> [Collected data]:
________________________________________

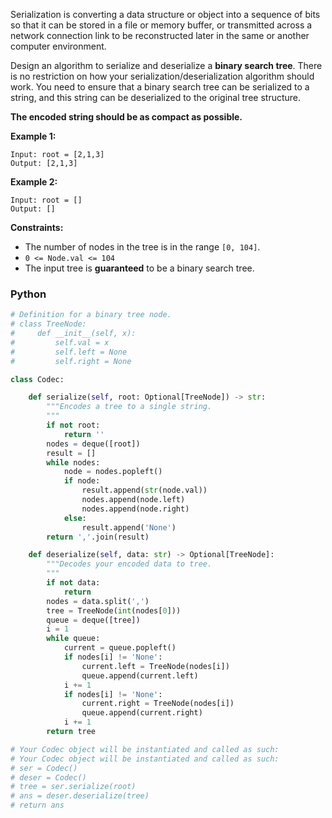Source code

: Serialization is converting a data structure or object into a sequence of bits so that it can be stored in a file or
memory buffer, or transmitted across a network connection link to be reconstructed later in the same or another computer
environment.

Design an algorithm to serialize and deserialize a  **binary search tree**. There is no restriction on how your
serialization/deserialization algorithm should work. You need to ensure that a binary search tree can be serialized to a
string, and this string can be deserialized to the original tree structure.

**The encoded string should be as compact as possible.**

**Example 1:**

```
Input: root = [2,1,3]
Output: [2,1,3]
```

**Example 2:**

```
Input: root = []
Output: []
```

**Constraints:**

- The number of nodes in the tree is in the range  `[0, 104]`.
- `0 <= Node.val <= 104`
- The input tree is  **guaranteed**  to be a binary search tree.

### Python

```python
# Definition for a binary tree node.
# class TreeNode:
#     def __init__(self, x):
#         self.val = x
#         self.left = None
#         self.right = None

class Codec:

    def serialize(self, root: Optional[TreeNode]) -> str:
        """Encodes a tree to a single string.
        """
        if not root:
            return ''
        nodes = deque([root])
        result = []
        while nodes:
            node = nodes.popleft()
            if node:
                result.append(str(node.val))
                nodes.append(node.left)
                nodes.append(node.right)
            else:
                result.append('None')
        return ','.join(result)

    def deserialize(self, data: str) -> Optional[TreeNode]:
        """Decodes your encoded data to tree.
        """
        if not data:
            return
        nodes = data.split(',')
        tree = TreeNode(int(nodes[0]))
        queue = deque([tree])
        i = 1
        while queue:
            current = queue.popleft()
            if nodes[i] != 'None':
                current.left = TreeNode(nodes[i])
                queue.append(current.left)
            i += 1
            if nodes[i] != 'None':
                current.right = TreeNode(nodes[i])
                queue.append(current.right)
            i += 1
        return tree

# Your Codec object will be instantiated and called as such:
# Your Codec object will be instantiated and called as such:
# ser = Codec()
# deser = Codec()
# tree = ser.serialize(root)
# ans = deser.deserialize(tree)
# return ans
```

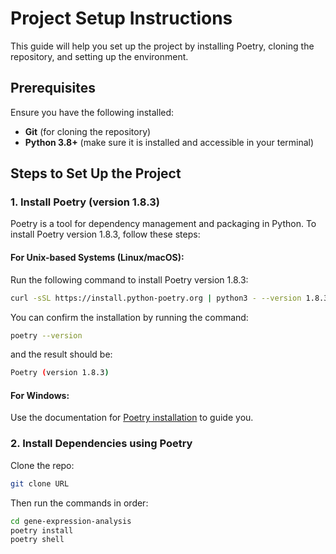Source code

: # Project Setup Instructions

This guide will help you set up the project by installing Poetry, cloning the repository, and setting up the environment.

## Prerequisites

Ensure you have the following installed:

- **Git** (for cloning the repository)
- **Python 3.8+** (make sure it is installed and accessible in your terminal)

## Steps to Set Up the Project

### 1. Install Poetry (version 1.8.3)

Poetry is a tool for dependency management and packaging in Python. To install Poetry version 1.8.3, follow these steps:

#### For Unix-based Systems (Linux/macOS):

Run the following command to install Poetry version 1.8.3:

```bash
curl -sSL https://install.python-poetry.org | python3 - --version 1.8.3
```

You can confirm the installation by running the command:
```bash
poetry --version
```
and the result should be:
```bash
Poetry (version 1.8.3)
```

#### For Windows:

Use the documentation for [Poetry installation](https://python-poetry.org/docs/1.8/]) to guide you.


### 2. Install Dependencies using Poetry 

Clone the repo: 
```bash
git clone URL
```
Then run the commands in order: 
```bash 
cd gene-expression-analysis
poetry install
poetry shell
```

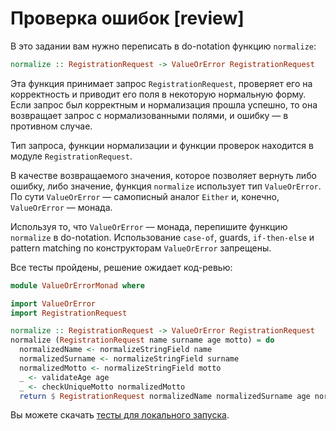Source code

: # Проверка ошибок [review]

В это задании вам нужно переписать в do-notation функцию `normalize`:

```hs
normalize :: RegistrationRequest -> ValueOrError RegistrationRequest
```

Эта функция принимает запрос `RegistrationRequest`, проверяет его на корректность и приводит его поля в некоторую нормальную форму. Если запрос был корректным и нормализация прошла успешно, то она возвращает запрос с нормализованными полями, и ошибку — в противном случае.

Тип запроса, функции нормализации и функции проверок находится в модуле `RegistrationRequest`.

В качестве возвращаемого значения, которое позволяет вернуть либо ошибку, либо значение, функция `normalize` использует тип `ValueOrError`. По сути `ValueOrError` — самописный аналог `Either` и, конечно, `ValueOrError` — монада.

Используя то, что `ValueOrError` — монада, перепишите функцию `normalize` в do-notation. Использование `case-of`, guards, `if-then-else` и pattern matching по конструкторам `ValueOrError` запрещены.


Все тесты пройдены, решение ожидает код-ревью:
```hs
module ValueOrErrorMonad where

import ValueOrError
import RegistrationRequest

normalize :: RegistrationRequest -> ValueOrError RegistrationRequest
normalize (RegistrationRequest name surname age motto) = do
  normalizedName <- normalizeStringField name
  normalizedSurname <- normalizeStringField surname
  normalizedMotto <- normalizeStringField motto
  _ <- validateAge age
  _ <- checkUniqueMotto normalizedMotto
  return $ RegistrationRequest normalizedName normalizedSurname age normalizedMotto
```

Вы можете скачать [тесты для локального запуска](ValueOrErrorMonad.zip).
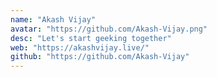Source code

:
 ```yaml
---
name: "Akash Vijay"
avatar: "https://github.com/Akash-Vijay.png"
desc: "Let's start geeking together"
web: "https://akashvijay.live/"
github: "https://github.com/Akash-Vijay"
---
```

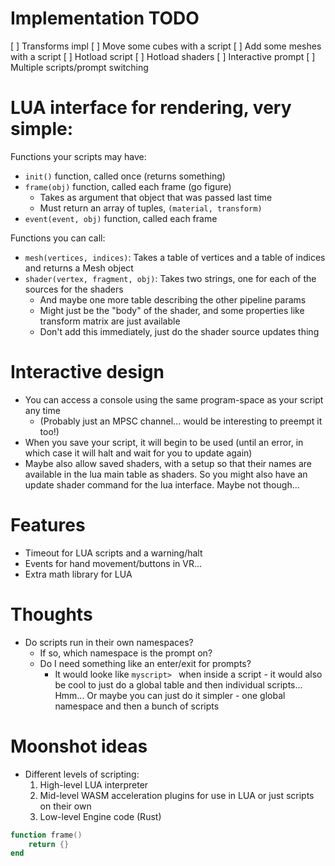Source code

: # Implementation TODO
[ ] Transforms impl
[ ] Move some cubes with a script
[ ] Add some meshes with a script
[ ] Hotload script
[ ] Hotload shaders
[ ] Interactive prompt 
[ ] Multiple scripts/prompt switching

# LUA interface for rendering, very simple:
Functions your scripts may have:
* `init()` function, called once (returns something)
* `frame(obj)` function, called each frame (go figure)
    * Takes as argument that object that was passed last time
    * Must return an array of tuples, `(material, transform)`
* `event(event, obj)` function, called each frame

Functions you can call:
* `mesh(vertices, indices)`: Takes a table of vertices and a table of indices and returns a Mesh object
* `shader(vertex, fragment, obj)`: Takes two strings, one for each of the sources for the shaders
    * And maybe one more table describing the other pipeline params
    * Might just be the "body" of the shader, and some properties like transform matrix are just available
    * Don't add this immediately, just do the shader source updates thing

# Interactive design
* You can access a console using the same program-space as your script any time
    * (Probably just an MPSC channel... would be interesting to preempt it too!)
* When you save your script, it will begin to be used (until an error, in which case it will halt and wait for you to update again)
* Maybe also allow saved shaders, with a setup so that their names are available in the lua main table as shaders. So you might also have an update shader command for the lua interface. Maybe not though...

# Features
* Timeout for LUA scripts and a warning/halt
* Events for hand movement/buttons in VR...
* Extra math library for LUA

# Thoughts
* Do scripts run in their own namespaces? 
    * If so, which namespace is the prompt on? 
    * Do I need something like an enter/exit for prompts? 
        * It would looke like `myscript> ` when inside a script - it would also be cool to just do a global table and then individual scripts... Hmm... Or maybe you can just do it simpler - one global namespace and then a bunch of scripts

# Moonshot ideas
* Different levels of scripting:
    1. High-level LUA interpreter
    2. Mid-level WASM acceleration plugins for use in LUA or just scripts on their own
    3. Low-level Engine code (Rust)

```lua
function frame()
    return {}
end
```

________________________________________

> [Prompt]: Begin at the first line of the records. Print every line through the one containing "memory buffer, or" exactly, but skip the pictures.

> [Result of the task]:
Source code

: Serialization is converting a data structure or object into a sequence of bits so that it can be stored in a file or
memory buffer, or transmitted across a network connection link to be reconstructed later in the same or another computer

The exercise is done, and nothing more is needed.